Katim Specialty Coffee – THE BEST COFFEE YOU’VE PROBABLY NEVER TASTED
Most coffee is ‘exotic’ in that it comes from distant foreign lands – from Indonesia to Ethiopia to Guatemala and beyond.
One of the most far-off coffee growing areas, at least to Westerners, is the Yunnan province of southern China. Yunnan borders Vietnam and Tibet and the area is quite mountainous. From this region comes our unique Katim coffee.
Katim came about through the mating of Timor or ‘Tim’ coffee and an Arabica varietal. Tim is a naturally occurring Arabica/Robusta hybrid – the only one of its kind on record – which was created by the spontaneous mating of an Arabica and Robusta plant on the island of Timor.
Tim was crossbred with the Arabica Caturra varietal to add sweetness and mellowing flavour characteristics to the coffee, thus ‘Catimor’ was born. In its shortened form it is also called ‘Catim’ in Africa and the Americas and ‘Katim’ in Asia.

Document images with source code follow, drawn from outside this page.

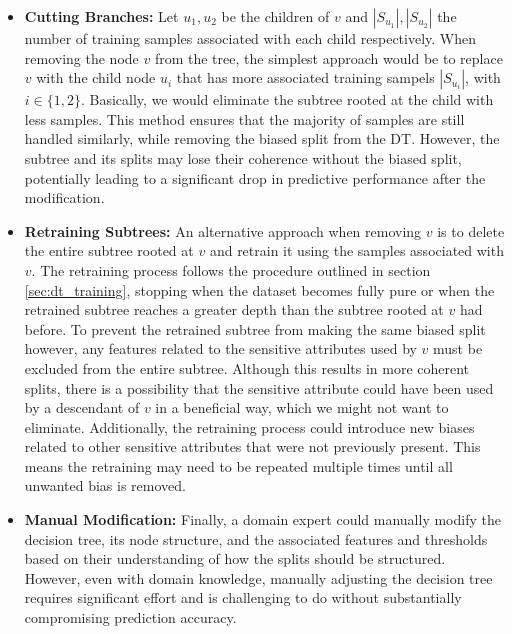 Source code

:\begin{itemize}
    \item \textbf{Cutting Branches:} 
    Let $u_1, u_2$ be the children of $v$ and $|S_{u_1}|, |S_{u_2}|$
    the number of training samples associated with each child respectively.
    When removing the node $v$ from the tree,
    the simplest approach would be to replace $v$ with the child node $u_i$
    that has more associated training sampels $|S_{u_i}|$, with $i \in \{1,2\}$.
    Basically, we would eliminate the subtree rooted at the child with less samples.
    This method ensures that the majority of samples are still handled similarly,
    while removing the biased split from the DT.
    However, the subtree and its splits may lose their coherence without the biased split,
    potentially leading to a significant drop in predictive performance after the modification.

    \item \textbf{Retraining Subtrees:}
    An alternative approach when removing $v$ is to delete the entire subtree rooted at $v$
    and retrain it using the samples associated with $v$.  
    The retraining process follows the procedure outlined in section \ref{sec:dt_training},
    stopping when the dataset becomes fully pure or when the retrained subtree reaches a greater depth than the
    subtree rooted at $v$ had before.  
    To prevent the retrained subtree from making the same biased split however,
    any features related to the sensitive attributes used by $v$ must be excluded from the entire subtree.  
    Although this results in more coherent splits,
    there is a possibility that the sensitive attribute could have been used by a descendant of $v$ in a beneficial way,
    which we might not want to eliminate.
    Additionally, the retraining process could introduce new biases related to other sensitive attributes that were not previously present.  
    This means the retraining may need to be repeated multiple times until all unwanted bias is removed.  

    \item \textbf{Manual Modification:}  
    Finally, a domain expert could manually modify the decision tree, its node structure,
    and the associated features and thresholds based on their understanding of how the splits should be structured.
    However, even with domain knowledge,
    manually adjusting the decision tree requires significant effort
    and is challenging to do without substantially compromising prediction accuracy.
\end{itemize}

I first had Katim about 10 years ago and was absolutely unimpressed. It tasted a lot like a cheap, flat Brazilian ‘filler’ coffee. But a lot has happened since then. Katim has gone from a coffee used mainly in the industrial coffee market to a true specialty coffee. This transformation has mainly been seen in the last two to three years.
What happened is that growers striving for a premium product began focusing not on just growing and harvesting but doing so in a much more refined and scientific way. Growing has been done at higher altitudes, up to 2,000 meters, which makes for more delicate flavour development. Also, a lot more attention has been paid to harvesting and processing techniques. One commentator said Katim ‘grown in such an environment and processed with modern methods can have surprising flavor performance.‘. This has inspired us to create our own blend from this coffee and present it to you as our Katim Speciality Coffee.

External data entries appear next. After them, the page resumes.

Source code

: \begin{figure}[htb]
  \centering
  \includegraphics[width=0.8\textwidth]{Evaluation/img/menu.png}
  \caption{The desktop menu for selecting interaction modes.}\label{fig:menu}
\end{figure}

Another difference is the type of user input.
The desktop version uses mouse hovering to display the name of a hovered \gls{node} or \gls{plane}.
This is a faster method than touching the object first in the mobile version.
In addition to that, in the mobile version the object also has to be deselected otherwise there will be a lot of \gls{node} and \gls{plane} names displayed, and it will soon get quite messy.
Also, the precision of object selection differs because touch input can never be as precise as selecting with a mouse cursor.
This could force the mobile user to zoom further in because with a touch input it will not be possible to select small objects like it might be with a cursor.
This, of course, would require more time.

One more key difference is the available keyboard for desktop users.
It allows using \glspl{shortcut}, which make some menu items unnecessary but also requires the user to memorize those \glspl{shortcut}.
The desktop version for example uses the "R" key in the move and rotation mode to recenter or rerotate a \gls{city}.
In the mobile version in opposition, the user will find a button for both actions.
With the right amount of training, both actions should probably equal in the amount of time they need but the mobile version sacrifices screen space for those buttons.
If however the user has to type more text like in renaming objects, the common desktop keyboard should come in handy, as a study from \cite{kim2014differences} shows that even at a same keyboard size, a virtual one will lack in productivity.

Another said that specialty Katim has ‘a soft coffee quality, is balanced, has good body, and a modicum of acidity’. And one said of her experience with Katim that ‘it tends to have a bit of a cherry-like flavor on top of the mushroomy savory qualities that epitomize the flavors of coffee from Sumatra.’

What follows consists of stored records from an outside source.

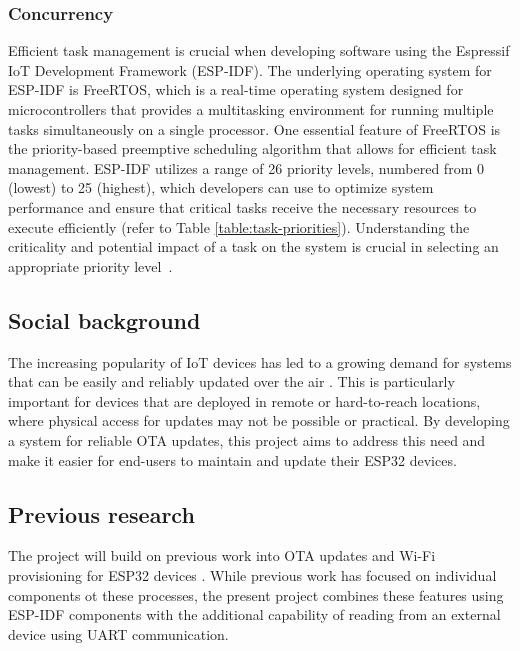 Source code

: \subsubsection{Concurrency}
\label{subsec:concurrency}
Efficient task management is crucial when developing software using the Espressif IoT Development Framework (ESP-IDF). The underlying operating system for ESP-IDF is FreeRTOS, which is a real-time operating system designed for microcontrollers that provides a multitasking environment for running multiple tasks simultaneously on a single processor. One essential feature of FreeRTOS is the priority-based preemptive scheduling algorithm that allows for efficient task management. ESP-IDF utilizes a range of 26 priority levels, numbered from 0 (lowest) to 25 (highest), which developers can use to optimize system performance and ensure that critical tasks receive the necessary resources to execute efficiently (refer to Table \ref{table:task-priorities}). Understanding the criticality and potential impact of a task on the system is crucial in selecting an appropriate priority level~\cite{Davis:2016}.

\subsection{Social background}
\label{sec:social}
The increasing popularity of IoT devices has led to a growing demand for systems that can be easily and reliably updated over the air \cite{Villegas:2019}. This is particularly important for devices that are deployed in remote or hard-to-reach locations, where physical access for updates may not be possible or practical. By developing a system for reliable OTA updates, this project aims to address this need and make it easier for end-users to maintain and update their ESP32 devices.

\subsection{Previous research}
\label{sec:previous}
The project will build on previous work into OTA updates and Wi-Fi provisioning for ESP32 devices \cite{espressif:esp-idf-programming-guide}. While previous work has focused on individual components ot these processes, the present project combines these features using ESP-IDF components with the additional capability of reading from an external device using UART communication.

Personally, I like the description of a Chinese coffee enthusiast who says, ‘the coffee is moderately sour, strong, with a unique mellow fragrance giving the coffee a taste like distant mountains and woods.’
I don’t know how Katim coffee will affect your taste buds but if you are a coffee adventurer you may find that our Katim is the best coffee you have never tasted.